| The task |
Lines in the data below that contain the word "Dizemos" are to be copied.
---*---
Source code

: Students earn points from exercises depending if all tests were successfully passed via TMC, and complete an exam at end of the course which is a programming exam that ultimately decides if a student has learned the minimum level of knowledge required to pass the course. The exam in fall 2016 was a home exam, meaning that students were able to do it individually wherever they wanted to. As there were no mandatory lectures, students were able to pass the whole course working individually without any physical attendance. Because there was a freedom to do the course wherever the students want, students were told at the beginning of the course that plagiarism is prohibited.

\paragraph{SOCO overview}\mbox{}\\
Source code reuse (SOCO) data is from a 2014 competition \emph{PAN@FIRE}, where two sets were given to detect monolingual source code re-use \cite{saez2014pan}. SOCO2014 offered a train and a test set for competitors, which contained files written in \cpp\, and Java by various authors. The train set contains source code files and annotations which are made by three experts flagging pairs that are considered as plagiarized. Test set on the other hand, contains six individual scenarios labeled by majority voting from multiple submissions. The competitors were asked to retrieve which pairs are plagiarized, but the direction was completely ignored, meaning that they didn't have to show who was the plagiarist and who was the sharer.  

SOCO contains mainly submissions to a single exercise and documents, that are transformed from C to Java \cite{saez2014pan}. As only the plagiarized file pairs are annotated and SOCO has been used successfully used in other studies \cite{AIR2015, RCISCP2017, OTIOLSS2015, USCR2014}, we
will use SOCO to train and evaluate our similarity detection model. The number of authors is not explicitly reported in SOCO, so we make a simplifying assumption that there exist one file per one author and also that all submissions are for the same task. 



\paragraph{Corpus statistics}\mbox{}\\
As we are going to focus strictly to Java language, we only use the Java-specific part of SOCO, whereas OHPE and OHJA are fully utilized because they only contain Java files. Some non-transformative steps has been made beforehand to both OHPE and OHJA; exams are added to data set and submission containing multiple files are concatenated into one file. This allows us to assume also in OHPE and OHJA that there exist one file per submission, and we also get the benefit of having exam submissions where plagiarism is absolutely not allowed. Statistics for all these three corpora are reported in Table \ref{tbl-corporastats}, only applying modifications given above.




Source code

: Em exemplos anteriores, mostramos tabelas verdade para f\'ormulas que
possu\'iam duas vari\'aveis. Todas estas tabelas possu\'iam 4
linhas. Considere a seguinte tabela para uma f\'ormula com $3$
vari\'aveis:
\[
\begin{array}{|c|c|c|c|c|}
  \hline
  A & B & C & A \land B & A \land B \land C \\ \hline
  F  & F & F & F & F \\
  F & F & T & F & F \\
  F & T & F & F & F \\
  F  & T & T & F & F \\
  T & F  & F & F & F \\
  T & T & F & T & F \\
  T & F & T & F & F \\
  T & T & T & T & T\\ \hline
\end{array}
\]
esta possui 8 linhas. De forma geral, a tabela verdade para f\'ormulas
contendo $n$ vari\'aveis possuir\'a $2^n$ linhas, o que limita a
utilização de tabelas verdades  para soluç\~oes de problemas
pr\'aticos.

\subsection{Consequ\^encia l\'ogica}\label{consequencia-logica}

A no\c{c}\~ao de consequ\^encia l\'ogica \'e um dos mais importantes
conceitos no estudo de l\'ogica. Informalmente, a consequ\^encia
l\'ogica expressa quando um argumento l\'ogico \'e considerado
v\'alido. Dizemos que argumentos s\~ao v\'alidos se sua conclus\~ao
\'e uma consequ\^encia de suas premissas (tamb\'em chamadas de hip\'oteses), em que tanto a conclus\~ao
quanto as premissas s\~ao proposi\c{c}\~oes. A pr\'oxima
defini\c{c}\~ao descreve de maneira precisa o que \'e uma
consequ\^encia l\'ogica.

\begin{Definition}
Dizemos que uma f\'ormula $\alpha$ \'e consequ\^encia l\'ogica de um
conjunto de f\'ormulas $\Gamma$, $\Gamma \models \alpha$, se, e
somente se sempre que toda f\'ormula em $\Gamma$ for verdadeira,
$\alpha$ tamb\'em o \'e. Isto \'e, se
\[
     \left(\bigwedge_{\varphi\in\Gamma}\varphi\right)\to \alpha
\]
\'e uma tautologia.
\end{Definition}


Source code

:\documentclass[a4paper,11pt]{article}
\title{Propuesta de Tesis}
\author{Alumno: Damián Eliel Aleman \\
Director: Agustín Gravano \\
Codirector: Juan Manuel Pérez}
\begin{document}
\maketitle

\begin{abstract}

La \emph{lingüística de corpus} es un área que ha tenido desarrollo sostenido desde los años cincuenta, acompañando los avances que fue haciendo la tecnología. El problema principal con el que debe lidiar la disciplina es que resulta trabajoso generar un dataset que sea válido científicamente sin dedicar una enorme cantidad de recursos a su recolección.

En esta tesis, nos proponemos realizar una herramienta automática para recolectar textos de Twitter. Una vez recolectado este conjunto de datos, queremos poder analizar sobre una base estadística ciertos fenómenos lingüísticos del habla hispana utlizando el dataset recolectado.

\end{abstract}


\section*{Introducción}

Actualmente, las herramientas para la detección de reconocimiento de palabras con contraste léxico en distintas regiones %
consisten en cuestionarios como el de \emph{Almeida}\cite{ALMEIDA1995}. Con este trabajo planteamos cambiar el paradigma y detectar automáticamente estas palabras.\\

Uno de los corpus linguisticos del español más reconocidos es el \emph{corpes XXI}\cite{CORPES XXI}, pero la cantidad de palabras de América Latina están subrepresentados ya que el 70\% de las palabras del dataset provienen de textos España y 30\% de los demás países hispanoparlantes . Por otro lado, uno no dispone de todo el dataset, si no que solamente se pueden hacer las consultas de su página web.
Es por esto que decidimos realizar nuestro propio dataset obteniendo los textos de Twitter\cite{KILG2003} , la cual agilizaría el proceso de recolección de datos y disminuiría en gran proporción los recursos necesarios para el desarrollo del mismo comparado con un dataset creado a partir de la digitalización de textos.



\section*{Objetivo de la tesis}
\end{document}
---*---
| Written answer |
v\'alido. Dizemos que argumentos s\~ao v\'alidos se sua conclus\~ao
Dizemos que uma f\'ormula $\alpha$ \'e consequ\^encia l\'ogica de um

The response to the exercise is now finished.